Мелике было двенадцать. Гите — на полтора года больше. Обе жили в поселке, который остался у них за спиной.

— А что ты своим сказала? — спросила Гита.

— Что мы купаться.

— А что со мной, сказала?

— Не-а. Мать меня залает. Она говорит, что ты испорченная. — Мелика посмотрела на Гиту, как бы извиняясь, и пожала плечами.

— Ис-пор-чен-на-я? — с издевкой поинтересовалась Гита.

— Ну… вроде как ты… Это из-за твоей матери… Что она… ну, за деньги, с мужчинами. — Щеки Мелики запунцовели. Чувствовалось, что объяснение далось ей не без труда.

— А что тут такого? — с хорошо отрепетированным спокойствием парировала Гита и добавила: — Нам деньги нужны.

— Ну, вы могли бы выращивать земляной орех. Как все. В городе дают хорошие деньги…

— Тоже мне — деньги! Да моя мама за один вечер заработает столько, сколько они за месяц. Особенно если перед праздником… — Гита спесиво задрала нос. — И в грязи она не ковыряется. У нее белые руки.

— Ну Гиточка, ну маська, не злись! Пожа-а-алуйста! — прижав руки к груди, протянула Мелика и, остановившись, добавила: — Я тоже думаю, что они это от зависти говорят. И ты никакая не испорченная.

Гита тоже остановилась и посмотрела в глаза Мелике — не лукавит ли?

— А я и не злюсь. Скажешь еще! — Гита нервно расправила оборки на линялом платьице, перешитом из некогда фасонистого туалета недорогой куртизанки, и снова зашагала. Сама невозмутимость!

Некоторое время они шли молча.

Гита нервно теребила стеклянные бусы с разноцветными костяшками и думала об огородничестве. Ей не нравилась грязь. И земляные орехи она тоже не любила. Впрочем, Гита не считала слова Мелики пустыми. Орехи не орехи, но можно ведь, например, шить. Бабушка рассказывала, что мама умеет шить. И что когда-то она была белошвейкой в поместье у одной благородной госпожи. И, верно, кроила бы по сей день рубахи, если бы не Один Подлец. Он подарил скромной белошвейке слишком нескромный подарок.

А Мелика думала о том, какой ужасный скандал будет, если родители узнают, где они с Гитой были.

Ходить в Поля было запрещено. И староста не далее как вчера обещал посадить на кол всякого, кто осмелится ослушаться запрета.

Потому что нельзя нарушать покой павших на бранном поле, пока не пройдет три лунных ночи и три дня.

Почему нельзя? Этого Мелика точно не знала.

«Наверное, потому что призраки».

Но призраков Мелика не боялась — главным образом потому, что их не боялась Гита. «Днем призраков не бывает!» — уверяла она Мелику.

Это была идея Гиты — пойти в Поля сразу, не дожидаясь, пока минет положенное время.

Мелике нравилось все, что предлагала Гита.
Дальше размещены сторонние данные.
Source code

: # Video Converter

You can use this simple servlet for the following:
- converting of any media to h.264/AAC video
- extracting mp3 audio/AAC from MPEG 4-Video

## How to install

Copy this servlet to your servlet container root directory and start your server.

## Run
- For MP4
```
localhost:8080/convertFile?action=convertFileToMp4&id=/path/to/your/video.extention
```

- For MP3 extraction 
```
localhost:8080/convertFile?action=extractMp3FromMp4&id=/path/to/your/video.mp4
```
Мелике очень нравилась Гита.

Фрит был узкоплеч, высок ростом и глядел на мир орехово-карими глазами.

Одет он был опрятно и не без затей — на шее у него красовался амулет, чей скромный вид компенсировался невероятной магической силой. Концы же серо-голубого плаща скрепляла на правом плече застежка: гадюка, скрутившаяся кукишем. Штаны, рубаха и ремень Фрита остро пахли хорошей кожевенной мастерской. Если бы не шапка-кайныс, его можно было бы принять за северного грюта, тянущегося к наукам и прочему просвещению.

Но Фрит не собирался расставаться с шапкой. Настоящий мужчина должен носить кайныс, ибо кайныс был первым подарком богов людям-всадникам. Так считал Фрит. И точка.

Однако даже дикарский кайныс облик Фрита почти не портил. И люди просвещенные — например, варанцы — часто делали Фриту комплименты. Что, мол, для варвара он весьма элегантен.